Copy all lines containing the string "charge" from the records below.
START Input data
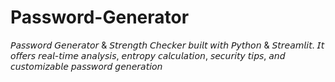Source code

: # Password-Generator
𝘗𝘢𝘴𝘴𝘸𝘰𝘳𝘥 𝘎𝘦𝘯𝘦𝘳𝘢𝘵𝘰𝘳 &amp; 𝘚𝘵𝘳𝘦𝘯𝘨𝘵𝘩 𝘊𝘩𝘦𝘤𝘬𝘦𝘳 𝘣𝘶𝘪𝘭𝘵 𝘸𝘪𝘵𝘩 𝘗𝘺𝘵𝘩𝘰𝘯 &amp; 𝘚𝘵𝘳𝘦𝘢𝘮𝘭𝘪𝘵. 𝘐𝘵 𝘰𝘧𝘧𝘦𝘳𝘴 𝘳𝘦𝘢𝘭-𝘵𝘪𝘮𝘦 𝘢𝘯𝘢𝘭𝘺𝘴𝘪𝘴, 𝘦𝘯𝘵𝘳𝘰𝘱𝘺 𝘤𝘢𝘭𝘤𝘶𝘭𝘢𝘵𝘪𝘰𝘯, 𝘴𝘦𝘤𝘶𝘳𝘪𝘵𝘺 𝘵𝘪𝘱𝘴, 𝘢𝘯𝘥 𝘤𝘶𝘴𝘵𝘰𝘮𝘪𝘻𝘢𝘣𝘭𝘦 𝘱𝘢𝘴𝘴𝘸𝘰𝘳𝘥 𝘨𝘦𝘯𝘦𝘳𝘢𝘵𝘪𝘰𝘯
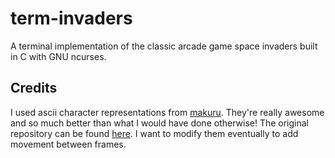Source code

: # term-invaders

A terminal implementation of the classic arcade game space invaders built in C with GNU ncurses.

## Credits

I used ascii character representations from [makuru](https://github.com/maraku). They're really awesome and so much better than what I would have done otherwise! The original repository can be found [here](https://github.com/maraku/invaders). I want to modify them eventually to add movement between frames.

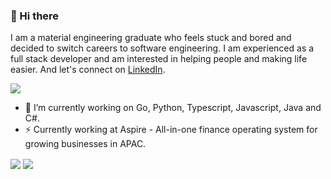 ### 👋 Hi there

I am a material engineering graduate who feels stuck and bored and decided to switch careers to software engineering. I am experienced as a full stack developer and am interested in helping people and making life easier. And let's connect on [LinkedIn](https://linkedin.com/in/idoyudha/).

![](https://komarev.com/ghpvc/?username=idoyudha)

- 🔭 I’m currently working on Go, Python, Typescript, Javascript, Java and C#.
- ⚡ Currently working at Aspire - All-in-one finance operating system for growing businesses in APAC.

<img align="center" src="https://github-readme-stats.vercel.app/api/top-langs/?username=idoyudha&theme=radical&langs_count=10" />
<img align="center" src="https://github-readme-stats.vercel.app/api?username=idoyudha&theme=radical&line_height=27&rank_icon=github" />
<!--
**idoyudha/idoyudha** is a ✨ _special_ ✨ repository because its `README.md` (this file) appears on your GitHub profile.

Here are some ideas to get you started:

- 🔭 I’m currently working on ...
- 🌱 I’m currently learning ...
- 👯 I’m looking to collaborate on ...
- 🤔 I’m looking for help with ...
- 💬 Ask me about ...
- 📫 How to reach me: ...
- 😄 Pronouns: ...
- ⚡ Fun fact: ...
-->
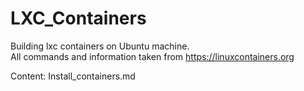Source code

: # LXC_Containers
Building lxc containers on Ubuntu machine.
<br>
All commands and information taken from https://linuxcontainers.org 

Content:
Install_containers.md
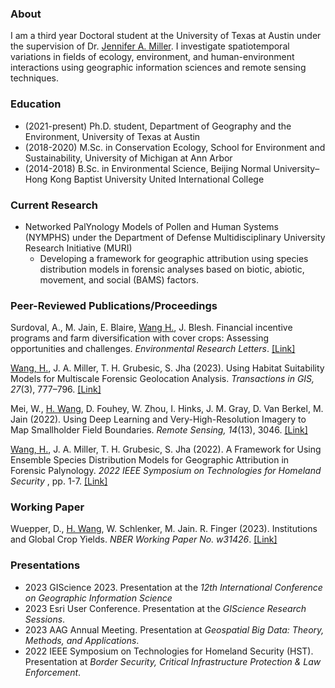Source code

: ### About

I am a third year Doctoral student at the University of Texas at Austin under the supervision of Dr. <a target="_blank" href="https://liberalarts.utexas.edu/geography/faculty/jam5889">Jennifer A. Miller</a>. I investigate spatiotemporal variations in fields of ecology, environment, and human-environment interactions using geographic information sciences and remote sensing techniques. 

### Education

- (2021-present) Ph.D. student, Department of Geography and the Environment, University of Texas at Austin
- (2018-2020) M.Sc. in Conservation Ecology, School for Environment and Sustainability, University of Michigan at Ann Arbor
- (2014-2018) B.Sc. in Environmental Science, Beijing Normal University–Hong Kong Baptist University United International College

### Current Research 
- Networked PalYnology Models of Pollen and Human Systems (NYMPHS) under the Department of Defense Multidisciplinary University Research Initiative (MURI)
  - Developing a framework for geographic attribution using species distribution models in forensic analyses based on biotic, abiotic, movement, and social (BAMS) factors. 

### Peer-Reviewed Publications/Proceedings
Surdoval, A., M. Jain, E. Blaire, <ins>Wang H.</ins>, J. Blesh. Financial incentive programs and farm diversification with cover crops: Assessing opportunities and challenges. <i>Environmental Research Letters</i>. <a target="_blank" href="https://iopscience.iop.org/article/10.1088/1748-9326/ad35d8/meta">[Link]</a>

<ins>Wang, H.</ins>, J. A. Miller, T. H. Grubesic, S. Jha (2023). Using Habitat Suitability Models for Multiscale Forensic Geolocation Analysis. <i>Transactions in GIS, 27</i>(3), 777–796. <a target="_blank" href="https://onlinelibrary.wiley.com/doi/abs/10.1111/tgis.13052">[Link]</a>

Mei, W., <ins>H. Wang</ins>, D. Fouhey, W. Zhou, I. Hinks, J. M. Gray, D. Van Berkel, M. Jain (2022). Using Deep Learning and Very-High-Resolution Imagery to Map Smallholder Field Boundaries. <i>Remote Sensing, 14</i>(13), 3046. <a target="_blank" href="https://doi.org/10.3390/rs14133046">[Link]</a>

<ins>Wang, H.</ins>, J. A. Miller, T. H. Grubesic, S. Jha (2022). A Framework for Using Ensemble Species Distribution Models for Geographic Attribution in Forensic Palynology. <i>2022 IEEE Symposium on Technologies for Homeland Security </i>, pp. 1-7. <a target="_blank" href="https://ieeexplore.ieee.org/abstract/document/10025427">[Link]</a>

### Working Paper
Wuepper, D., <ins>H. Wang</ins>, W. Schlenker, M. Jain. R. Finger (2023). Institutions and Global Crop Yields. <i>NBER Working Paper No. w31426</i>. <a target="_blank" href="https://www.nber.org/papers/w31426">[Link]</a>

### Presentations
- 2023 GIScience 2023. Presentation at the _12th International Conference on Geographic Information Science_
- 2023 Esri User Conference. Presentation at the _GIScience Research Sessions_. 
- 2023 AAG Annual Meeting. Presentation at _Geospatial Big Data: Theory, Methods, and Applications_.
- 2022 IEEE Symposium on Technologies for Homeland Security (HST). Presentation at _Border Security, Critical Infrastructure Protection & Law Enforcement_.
END Input data
START Input data
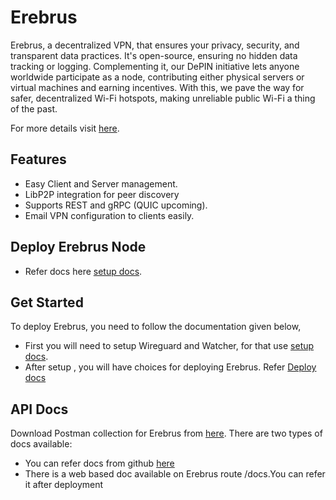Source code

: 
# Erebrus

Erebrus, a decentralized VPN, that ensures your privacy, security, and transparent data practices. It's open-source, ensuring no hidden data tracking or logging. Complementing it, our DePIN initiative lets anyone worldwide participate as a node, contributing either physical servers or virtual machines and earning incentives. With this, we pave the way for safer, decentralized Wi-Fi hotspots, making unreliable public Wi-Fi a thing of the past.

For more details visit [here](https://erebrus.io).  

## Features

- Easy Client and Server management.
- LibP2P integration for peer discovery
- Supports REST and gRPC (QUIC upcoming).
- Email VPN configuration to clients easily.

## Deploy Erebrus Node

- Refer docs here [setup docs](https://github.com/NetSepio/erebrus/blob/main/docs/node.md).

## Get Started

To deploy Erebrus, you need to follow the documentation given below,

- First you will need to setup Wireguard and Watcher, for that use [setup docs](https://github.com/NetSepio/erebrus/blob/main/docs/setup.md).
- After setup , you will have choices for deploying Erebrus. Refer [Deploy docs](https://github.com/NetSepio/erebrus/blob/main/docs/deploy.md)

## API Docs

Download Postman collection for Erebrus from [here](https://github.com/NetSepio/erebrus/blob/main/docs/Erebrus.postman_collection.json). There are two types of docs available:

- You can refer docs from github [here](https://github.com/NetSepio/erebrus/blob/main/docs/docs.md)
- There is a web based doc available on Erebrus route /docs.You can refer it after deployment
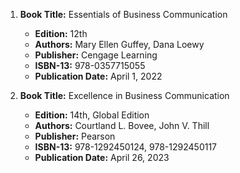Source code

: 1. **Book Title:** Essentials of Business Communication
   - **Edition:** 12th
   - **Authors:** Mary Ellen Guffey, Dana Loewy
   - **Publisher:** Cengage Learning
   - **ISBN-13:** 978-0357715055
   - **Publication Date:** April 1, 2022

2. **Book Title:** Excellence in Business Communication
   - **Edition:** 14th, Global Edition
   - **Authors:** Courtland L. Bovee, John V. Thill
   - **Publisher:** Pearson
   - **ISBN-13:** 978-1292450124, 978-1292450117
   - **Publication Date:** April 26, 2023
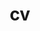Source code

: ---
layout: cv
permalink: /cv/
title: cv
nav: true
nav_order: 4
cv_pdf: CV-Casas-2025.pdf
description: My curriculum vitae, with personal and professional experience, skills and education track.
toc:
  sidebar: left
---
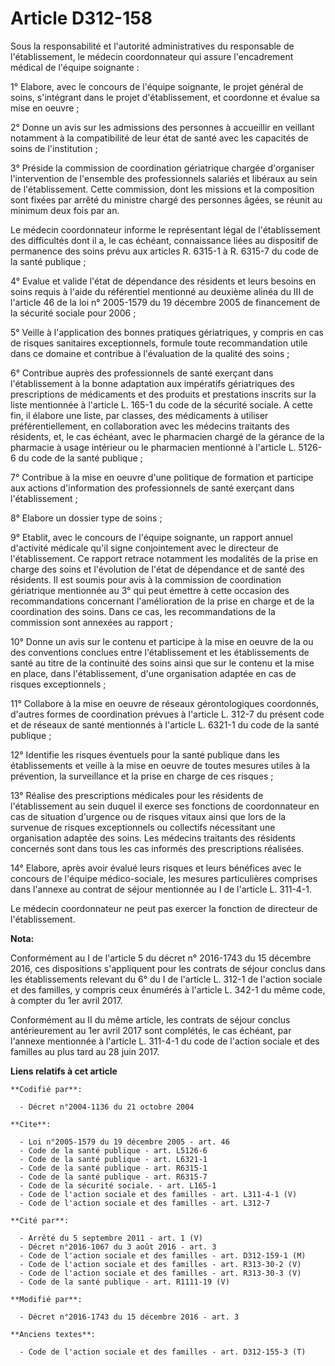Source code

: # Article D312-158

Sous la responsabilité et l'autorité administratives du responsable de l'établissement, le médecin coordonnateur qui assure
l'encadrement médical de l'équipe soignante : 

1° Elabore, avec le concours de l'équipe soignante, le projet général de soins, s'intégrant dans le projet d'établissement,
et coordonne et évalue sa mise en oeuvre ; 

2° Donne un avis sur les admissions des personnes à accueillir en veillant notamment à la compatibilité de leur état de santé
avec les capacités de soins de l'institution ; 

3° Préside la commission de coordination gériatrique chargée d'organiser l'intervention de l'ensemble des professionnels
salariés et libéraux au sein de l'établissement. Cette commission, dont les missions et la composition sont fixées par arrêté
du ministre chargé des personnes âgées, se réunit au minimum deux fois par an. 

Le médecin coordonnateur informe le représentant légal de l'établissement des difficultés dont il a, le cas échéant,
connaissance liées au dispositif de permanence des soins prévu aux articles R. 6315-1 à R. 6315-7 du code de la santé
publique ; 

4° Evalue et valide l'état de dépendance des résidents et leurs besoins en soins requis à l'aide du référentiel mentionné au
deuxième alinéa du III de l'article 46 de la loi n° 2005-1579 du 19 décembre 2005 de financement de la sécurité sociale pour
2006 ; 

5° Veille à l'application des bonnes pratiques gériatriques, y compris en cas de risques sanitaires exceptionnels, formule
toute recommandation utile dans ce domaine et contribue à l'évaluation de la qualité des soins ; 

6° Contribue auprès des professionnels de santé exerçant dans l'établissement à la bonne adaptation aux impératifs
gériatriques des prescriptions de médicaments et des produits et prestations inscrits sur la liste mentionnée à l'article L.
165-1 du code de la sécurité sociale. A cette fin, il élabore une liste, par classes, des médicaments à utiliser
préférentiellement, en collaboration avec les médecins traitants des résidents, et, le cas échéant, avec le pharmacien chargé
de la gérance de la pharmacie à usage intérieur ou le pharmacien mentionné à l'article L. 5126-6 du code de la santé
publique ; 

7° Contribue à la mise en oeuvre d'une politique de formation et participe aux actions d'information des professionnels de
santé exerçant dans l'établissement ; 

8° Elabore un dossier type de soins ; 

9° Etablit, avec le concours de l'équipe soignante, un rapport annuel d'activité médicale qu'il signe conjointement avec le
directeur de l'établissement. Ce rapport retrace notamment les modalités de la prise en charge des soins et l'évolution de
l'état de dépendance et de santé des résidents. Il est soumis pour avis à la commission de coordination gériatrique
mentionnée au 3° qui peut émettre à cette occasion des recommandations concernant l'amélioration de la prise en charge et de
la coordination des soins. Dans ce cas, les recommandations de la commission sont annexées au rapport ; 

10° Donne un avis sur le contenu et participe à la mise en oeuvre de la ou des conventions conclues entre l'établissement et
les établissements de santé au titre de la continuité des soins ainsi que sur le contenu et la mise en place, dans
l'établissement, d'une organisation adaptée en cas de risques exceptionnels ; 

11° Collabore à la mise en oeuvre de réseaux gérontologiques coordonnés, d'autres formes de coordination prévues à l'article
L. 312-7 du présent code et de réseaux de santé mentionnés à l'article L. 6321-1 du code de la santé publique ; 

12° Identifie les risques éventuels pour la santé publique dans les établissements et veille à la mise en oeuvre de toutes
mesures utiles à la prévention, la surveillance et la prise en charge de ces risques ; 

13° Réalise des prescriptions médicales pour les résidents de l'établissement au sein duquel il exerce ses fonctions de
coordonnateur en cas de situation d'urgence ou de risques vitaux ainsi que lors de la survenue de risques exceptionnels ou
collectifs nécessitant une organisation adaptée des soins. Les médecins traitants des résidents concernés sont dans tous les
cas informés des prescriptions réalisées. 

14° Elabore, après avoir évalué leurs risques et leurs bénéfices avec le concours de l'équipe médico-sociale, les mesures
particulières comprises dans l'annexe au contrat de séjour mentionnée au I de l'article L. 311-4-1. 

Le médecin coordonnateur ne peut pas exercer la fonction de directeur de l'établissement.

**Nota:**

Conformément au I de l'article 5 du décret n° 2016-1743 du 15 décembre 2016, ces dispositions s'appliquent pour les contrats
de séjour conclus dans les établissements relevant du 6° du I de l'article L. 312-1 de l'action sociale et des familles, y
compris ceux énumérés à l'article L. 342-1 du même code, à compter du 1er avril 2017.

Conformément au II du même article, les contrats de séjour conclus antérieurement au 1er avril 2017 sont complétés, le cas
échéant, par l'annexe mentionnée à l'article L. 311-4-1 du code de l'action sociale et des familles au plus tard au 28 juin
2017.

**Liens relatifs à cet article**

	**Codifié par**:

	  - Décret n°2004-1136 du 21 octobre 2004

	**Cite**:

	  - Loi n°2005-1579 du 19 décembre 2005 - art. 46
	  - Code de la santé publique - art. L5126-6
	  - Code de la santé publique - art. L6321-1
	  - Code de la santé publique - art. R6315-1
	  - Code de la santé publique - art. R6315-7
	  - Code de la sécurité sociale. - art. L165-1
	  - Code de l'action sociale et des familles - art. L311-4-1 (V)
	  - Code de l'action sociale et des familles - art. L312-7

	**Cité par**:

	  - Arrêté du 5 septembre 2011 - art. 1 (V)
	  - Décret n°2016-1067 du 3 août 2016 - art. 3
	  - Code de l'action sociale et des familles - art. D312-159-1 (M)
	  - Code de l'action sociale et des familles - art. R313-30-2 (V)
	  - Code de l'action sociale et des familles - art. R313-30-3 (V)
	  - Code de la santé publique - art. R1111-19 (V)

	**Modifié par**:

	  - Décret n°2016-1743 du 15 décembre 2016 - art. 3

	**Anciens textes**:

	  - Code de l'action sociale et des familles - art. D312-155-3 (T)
END Input data
START Input data
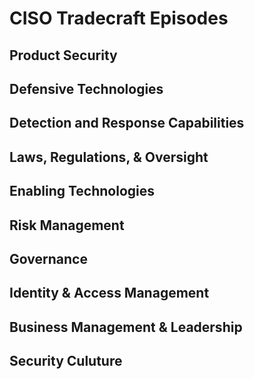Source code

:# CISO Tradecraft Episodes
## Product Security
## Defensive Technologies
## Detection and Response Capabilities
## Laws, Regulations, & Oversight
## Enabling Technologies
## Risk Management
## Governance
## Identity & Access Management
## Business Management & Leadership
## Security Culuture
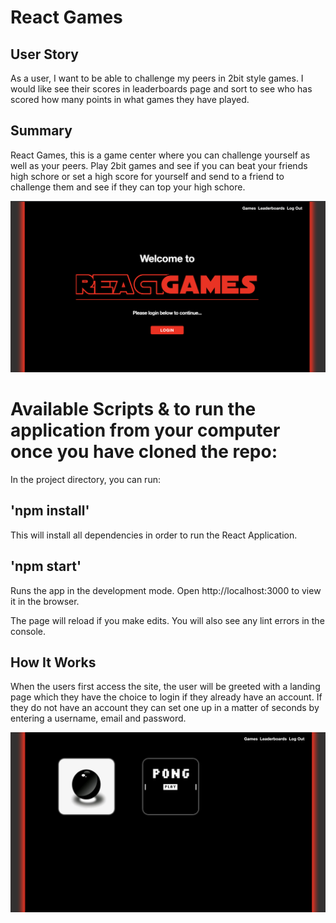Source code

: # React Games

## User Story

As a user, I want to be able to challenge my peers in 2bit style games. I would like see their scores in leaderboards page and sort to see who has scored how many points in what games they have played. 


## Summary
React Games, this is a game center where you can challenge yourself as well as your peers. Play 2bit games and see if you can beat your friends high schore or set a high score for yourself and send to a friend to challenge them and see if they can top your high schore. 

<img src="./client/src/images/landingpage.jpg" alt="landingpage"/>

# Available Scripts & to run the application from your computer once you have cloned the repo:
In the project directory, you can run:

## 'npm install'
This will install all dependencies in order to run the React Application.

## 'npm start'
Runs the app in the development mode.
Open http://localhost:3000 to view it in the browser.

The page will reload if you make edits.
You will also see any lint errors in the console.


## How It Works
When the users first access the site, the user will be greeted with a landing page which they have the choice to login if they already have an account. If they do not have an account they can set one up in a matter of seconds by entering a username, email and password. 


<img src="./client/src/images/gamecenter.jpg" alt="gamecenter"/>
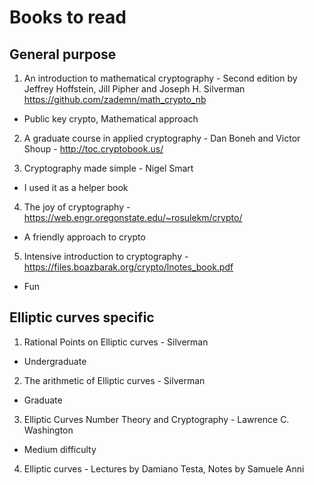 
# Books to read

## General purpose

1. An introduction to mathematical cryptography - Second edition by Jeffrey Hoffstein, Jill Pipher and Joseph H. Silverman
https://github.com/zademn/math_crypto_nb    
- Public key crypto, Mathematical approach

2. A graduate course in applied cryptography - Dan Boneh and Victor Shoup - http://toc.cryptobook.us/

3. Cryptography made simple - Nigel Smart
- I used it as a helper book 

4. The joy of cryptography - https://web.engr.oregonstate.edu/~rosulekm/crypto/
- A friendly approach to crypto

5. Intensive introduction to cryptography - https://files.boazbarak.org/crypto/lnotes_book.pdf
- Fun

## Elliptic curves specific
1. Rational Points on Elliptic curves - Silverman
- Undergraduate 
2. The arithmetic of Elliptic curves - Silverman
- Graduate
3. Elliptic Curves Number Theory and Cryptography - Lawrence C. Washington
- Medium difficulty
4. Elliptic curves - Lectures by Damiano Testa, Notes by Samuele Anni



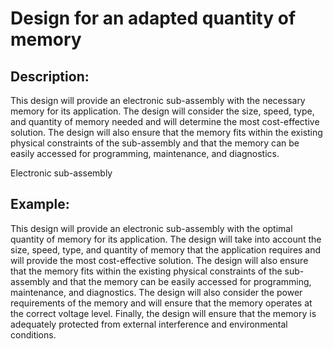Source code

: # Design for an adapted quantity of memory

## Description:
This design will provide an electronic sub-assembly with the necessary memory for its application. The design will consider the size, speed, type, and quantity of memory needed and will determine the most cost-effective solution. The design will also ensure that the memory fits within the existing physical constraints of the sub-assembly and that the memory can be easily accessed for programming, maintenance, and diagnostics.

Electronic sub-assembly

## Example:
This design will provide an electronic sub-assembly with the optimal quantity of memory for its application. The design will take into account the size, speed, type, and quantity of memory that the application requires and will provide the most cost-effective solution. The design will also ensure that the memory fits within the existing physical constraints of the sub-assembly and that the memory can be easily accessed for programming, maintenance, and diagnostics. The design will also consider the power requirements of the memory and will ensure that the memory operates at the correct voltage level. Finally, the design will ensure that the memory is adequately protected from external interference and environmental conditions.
END Input data
Task response:
directeur de l'établissement. Ce rapport retrace notamment les modalités de la prise en charge des soins et l'évolution de
mentionnée au 3° qui peut émettre à cette occasion des recommandations concernant l'amélioration de la prise en charge et de
mesures utiles à la prévention, la surveillance et la prise en charge de ces risques ; 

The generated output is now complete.